The coin seems to have been an invention of the Lydians, people of present-day Turkey, around 600 BC, but spread thanks to the Greeks for whom it symbolized the political autonomy of the city that coined it (see the golden darico in display case A).
In Rome, after the heavy copper coins (aes grave), the silver denarius was introduced (see display case A) which remains at the base of the monetary system for over 4 centuries.
With the empire, the reference coins became the gold “aurei” and the “solidi” minted by various emperors (see the “aureo” of Julius Caesar and the “Aulus Irzio” in display case A) repeatedly reformed in weight and value.

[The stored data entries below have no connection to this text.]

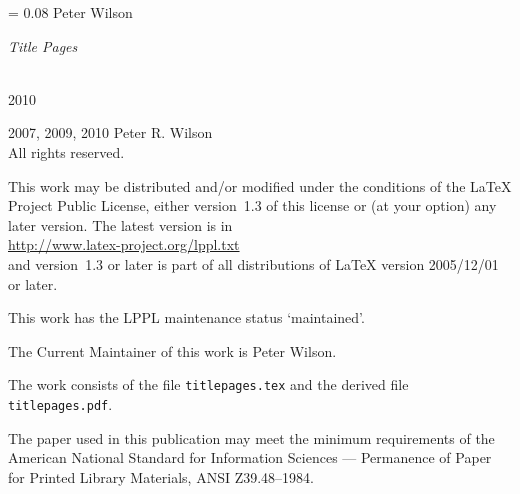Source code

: \documentclass{memoir}
\newlength{\drop}
\newcommand*{\thistitle}{\begingroup%
\parindent=0pt
\drop = 0.08\textheight
\vspace*{\drop}
\hspace*{0.3\textwidth}%
{\LARGE Peter Wilson}\\[2\drop]
\hspace*{0.3\textwidth}{\HUGE\itshape Some Examples of}\par
{\raggedleft\HUGE\itshape Title Pages\par}
\vfill
\settowidth{\bibindent}{\Large The Herries Press}%
\settowidth{\unitlength}{\Large 2006}%
\addtolength{\bibindent}{-\unitlength}%
\hspace*{0.3\textwidth}{\Large The Herries Press}\\[0.5\baselineskip]
\hspace*{0.3\textwidth}%
{\Large 2010}
\vspace*{\drop}
\endgroup}
\begin{document}
\raggedbottom

\frontmatter
\pagestyle{empty}
\thistitle
\clearpage

\begingroup
\footnotesize
\parindent 0pt
\parskip \baselineskip
\textcopyright{} 2007, 2009, 2010 Peter R. Wilson \\
All rights reserved.

    This work may be distributed and/or modified under the conditions
of the LaTeX Project Public License, either version~1.3 of this license
or (at your option) any later version. The latest version is in \\
\hspace*{2em} \url{http://www.latex-project.org/lppl.txt} \\
and version~1.3 or later is part of all distributions of LaTeX
version 2005/12/01 or later.

    This work has the LPPL maintenance status `maintained'.

    The Current Maintainer of this work is Peter Wilson.

    The work consists of the file \texttt{titlepages.tex} and the
derived file \texttt{titlepages.pdf}.

\begin{comment}
This material may be distributed only subject to the terms and conditions
set forth in the Open Publication License v1.0 or later (the latest
version is presently available at \url{http://www.opencontent.org/openpub/}).
Distribution of substantively modified versions of this document is
prohibited without the explicit permission of the copyright holder.
Distribution of the work or derivative of the work in any standard
(paper) book form is prohibited unless prior permission is obtained
from the copyright holder.


The procedures and applications presented in this work have been
included for their instructional value. They have been tested 
with care but are not guaranteed for any particular purpose.
The publisher does not offer any warranties or representations,
nor does it accept any liabilities with respect to the 
programs or applications.
\end{comment}

The paper used in this publication may meet the minimum 
requirements of the American National Standard for 
Information Sciences --- Permanence of Paper for Printed
Library Materials, ANSI Z39.48--1984.
\end{document}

Through the early Middle Ages, it was the Byzantine currency that kept Rome's legacy alive until the mid-fifteenth century (see display case A and table display: Byzantine coinage).
In Western Europe, it was Charlemagne who reformed the coinage based on silver in the form of the denarius in contrast to the Arab and Byzantine gold coins.
This brings us closer to the years (from the 10th century) when the growth of Genoa's maritime and commercial power began. When, at the end of the eleventh century, Genoa participated in the First Crusade and laid the foundations of its colonial rule in the East, it did not yet have its own currency and used a "foreign" one such as the Byzantine aurei, the Arabic tarari or silver denarii from other cities such as Pavia (see table display case: Genoa: the coins circulating before the opening of the city mint).